_Brief_
There is one span to output from the data below: the lines starting at the line with "#### 3.2 Model Name" and ending at the line with "- Baidu Qianfan". Output it exactly, ends included, nothing more.
__________
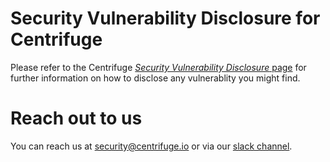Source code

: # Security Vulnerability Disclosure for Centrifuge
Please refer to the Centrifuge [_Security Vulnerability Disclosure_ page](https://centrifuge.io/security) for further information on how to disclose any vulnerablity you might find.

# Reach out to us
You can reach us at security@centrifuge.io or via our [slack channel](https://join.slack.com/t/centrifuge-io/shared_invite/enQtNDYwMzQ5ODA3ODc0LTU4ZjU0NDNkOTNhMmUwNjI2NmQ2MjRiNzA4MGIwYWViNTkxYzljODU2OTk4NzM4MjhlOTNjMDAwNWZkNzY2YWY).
__________
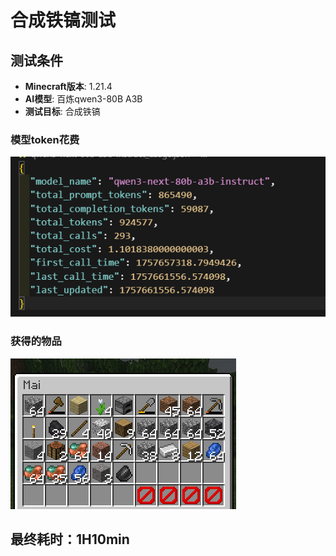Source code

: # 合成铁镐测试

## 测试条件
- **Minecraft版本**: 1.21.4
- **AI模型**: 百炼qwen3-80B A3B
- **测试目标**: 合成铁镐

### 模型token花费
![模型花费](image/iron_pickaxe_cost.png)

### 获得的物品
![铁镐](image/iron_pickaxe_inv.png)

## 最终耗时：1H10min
__________
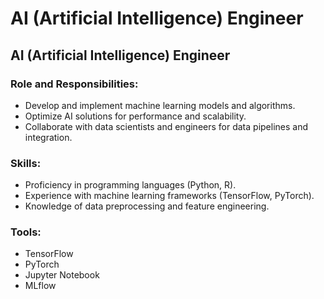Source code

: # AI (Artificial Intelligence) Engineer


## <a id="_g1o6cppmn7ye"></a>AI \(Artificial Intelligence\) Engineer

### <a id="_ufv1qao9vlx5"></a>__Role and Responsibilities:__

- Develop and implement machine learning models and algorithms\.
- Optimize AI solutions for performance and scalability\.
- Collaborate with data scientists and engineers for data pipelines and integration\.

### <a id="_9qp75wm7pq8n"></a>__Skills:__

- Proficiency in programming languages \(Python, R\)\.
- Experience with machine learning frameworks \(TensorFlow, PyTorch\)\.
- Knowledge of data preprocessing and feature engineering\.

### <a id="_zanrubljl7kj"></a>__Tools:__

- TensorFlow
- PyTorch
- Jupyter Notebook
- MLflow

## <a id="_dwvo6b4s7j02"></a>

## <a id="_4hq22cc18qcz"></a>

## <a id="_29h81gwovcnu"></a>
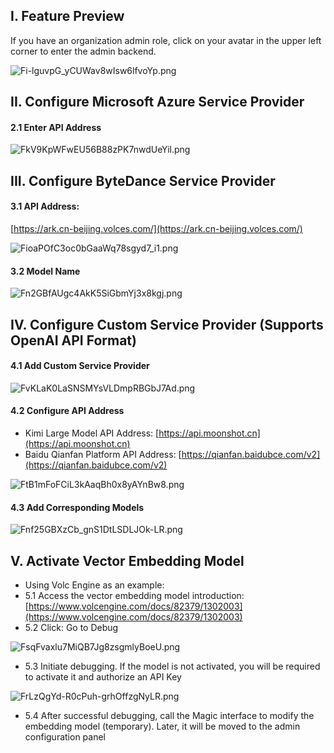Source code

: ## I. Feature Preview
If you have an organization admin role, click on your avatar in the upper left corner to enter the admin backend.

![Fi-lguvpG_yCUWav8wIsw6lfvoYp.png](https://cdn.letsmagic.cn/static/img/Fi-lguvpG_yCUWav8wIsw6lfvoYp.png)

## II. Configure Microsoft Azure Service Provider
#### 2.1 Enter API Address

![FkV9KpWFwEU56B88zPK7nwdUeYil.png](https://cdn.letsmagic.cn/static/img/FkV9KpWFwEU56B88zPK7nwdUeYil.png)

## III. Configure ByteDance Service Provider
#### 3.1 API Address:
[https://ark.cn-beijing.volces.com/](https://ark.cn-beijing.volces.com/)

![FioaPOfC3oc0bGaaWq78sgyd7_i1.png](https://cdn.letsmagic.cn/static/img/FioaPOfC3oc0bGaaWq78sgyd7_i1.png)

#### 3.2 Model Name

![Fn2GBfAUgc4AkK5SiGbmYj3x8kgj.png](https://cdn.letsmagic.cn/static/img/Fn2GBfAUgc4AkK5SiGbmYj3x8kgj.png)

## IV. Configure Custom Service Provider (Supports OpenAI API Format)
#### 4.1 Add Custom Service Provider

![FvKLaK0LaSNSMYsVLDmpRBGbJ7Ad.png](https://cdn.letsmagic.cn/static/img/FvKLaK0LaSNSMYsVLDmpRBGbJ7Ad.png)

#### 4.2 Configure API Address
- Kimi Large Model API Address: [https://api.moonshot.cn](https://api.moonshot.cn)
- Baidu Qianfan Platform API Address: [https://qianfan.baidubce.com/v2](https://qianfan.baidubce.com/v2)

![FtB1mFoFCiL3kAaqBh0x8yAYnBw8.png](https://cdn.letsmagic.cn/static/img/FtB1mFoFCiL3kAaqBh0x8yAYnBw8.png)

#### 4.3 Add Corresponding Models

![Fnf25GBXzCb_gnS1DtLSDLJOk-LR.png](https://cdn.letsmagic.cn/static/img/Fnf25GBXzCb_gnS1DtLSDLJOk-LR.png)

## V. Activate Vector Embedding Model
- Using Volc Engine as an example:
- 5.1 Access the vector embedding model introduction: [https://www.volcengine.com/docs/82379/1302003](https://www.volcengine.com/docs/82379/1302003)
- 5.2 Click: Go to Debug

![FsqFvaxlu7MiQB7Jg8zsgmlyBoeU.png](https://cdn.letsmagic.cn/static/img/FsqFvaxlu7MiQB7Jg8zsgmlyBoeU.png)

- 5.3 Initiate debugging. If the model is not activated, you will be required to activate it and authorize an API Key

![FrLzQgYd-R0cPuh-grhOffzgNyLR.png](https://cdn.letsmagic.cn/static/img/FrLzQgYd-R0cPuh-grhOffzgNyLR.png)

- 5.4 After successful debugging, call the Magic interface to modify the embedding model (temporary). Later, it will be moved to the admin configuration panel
__________
_Answer section_
#### 3.2 Model Name

![Fn2GBfAUgc4AkK5SiGbmYj3x8kgj.png](https://cdn.letsmagic.cn/static/img/Fn2GBfAUgc4AkK5SiGbmYj3x8kgj.png)

## IV. Configure Custom Service Provider (Supports OpenAI API Format)
#### 4.1 Add Custom Service Provider

![FvKLaK0LaSNSMYsVLDmpRBGbJ7Ad.png](https://cdn.letsmagic.cn/static/img/FvKLaK0LaSNSMYsVLDmpRBGbJ7Ad.png)

#### 4.2 Configure API Address
- Kimi Large Model API Address: [https://api.moonshot.cn](https://api.moonshot.cn)
- Baidu Qianfan Platform API Address: [https://qianfan.baidubce.com/v2](https://qianfan.baidubce.com/v2)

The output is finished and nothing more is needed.